持続的に成果を生み出す力の鍛え方
著者・佐藤 美和
同友館、定価1870円(税込)
人的資本経営を個人の視点に置き換え、勤労者自身の強み「じぶん資産」(著者の造語)を高めていく方策をガイドする1冊。
「じぶん資産」とは「いつでも、どこでも成果を出せる力」とシンプルに定義され、他部署へ行っても、他社に転職しても、状況にうまく適応し価値あるアウトプットを創出できる"再現性"がカギだとされる。

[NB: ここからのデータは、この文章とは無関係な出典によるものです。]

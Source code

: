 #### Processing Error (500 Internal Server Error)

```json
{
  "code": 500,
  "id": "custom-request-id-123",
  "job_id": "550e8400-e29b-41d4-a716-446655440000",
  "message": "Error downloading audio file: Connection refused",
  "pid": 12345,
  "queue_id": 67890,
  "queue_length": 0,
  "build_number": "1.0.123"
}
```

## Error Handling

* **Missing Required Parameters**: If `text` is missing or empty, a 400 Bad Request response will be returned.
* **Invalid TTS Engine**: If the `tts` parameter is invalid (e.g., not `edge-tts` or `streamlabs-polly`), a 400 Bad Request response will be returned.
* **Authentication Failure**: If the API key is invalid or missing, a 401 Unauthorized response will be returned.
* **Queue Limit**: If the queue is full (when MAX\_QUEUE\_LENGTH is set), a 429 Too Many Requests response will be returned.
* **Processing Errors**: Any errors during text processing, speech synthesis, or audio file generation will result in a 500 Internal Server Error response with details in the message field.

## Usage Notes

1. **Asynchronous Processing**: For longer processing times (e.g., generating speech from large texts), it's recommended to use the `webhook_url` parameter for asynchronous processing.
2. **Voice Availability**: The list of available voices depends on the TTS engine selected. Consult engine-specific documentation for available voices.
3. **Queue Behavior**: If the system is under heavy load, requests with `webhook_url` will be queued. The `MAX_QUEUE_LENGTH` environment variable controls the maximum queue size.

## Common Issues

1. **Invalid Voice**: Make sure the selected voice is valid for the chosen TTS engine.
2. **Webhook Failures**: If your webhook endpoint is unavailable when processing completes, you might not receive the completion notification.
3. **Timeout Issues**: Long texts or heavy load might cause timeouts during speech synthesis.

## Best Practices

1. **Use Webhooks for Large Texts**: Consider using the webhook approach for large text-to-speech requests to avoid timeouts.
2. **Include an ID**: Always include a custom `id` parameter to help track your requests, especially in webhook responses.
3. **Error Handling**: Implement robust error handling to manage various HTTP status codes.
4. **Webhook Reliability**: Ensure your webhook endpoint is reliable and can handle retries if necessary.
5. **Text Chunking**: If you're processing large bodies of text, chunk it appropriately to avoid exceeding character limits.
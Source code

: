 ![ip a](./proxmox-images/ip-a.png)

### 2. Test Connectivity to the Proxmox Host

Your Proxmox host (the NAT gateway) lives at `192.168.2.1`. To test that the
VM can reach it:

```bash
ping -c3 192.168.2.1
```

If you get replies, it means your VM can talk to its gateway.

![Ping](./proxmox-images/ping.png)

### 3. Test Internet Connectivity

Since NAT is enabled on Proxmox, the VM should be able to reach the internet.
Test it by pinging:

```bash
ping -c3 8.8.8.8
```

知識・スキル・経験は「じぶん資本」ではあるが、使わなければ埋もれたまま。これらを使って、具体的な成果を出せる力が「じぶん資産」だと説明する。例えば、データ処理能力という資本を持っている場合に、集計作業で終わるか、業務改善に活かし成約率向上といった成果まで導けるかの差、一般化すると"思考と行動の差"に行きつくと述べている。
働く個人には、「じぶん資産」を育てる10のセルフアクションを整理してアドバイス。転じて、企業には社員の「じぶん資産」を育てる側だとして、①思考と行動を広げる、②人とつながる、③価値を生み出す、という3つの仕組みを掘り下げて有効な打ち手を提案している。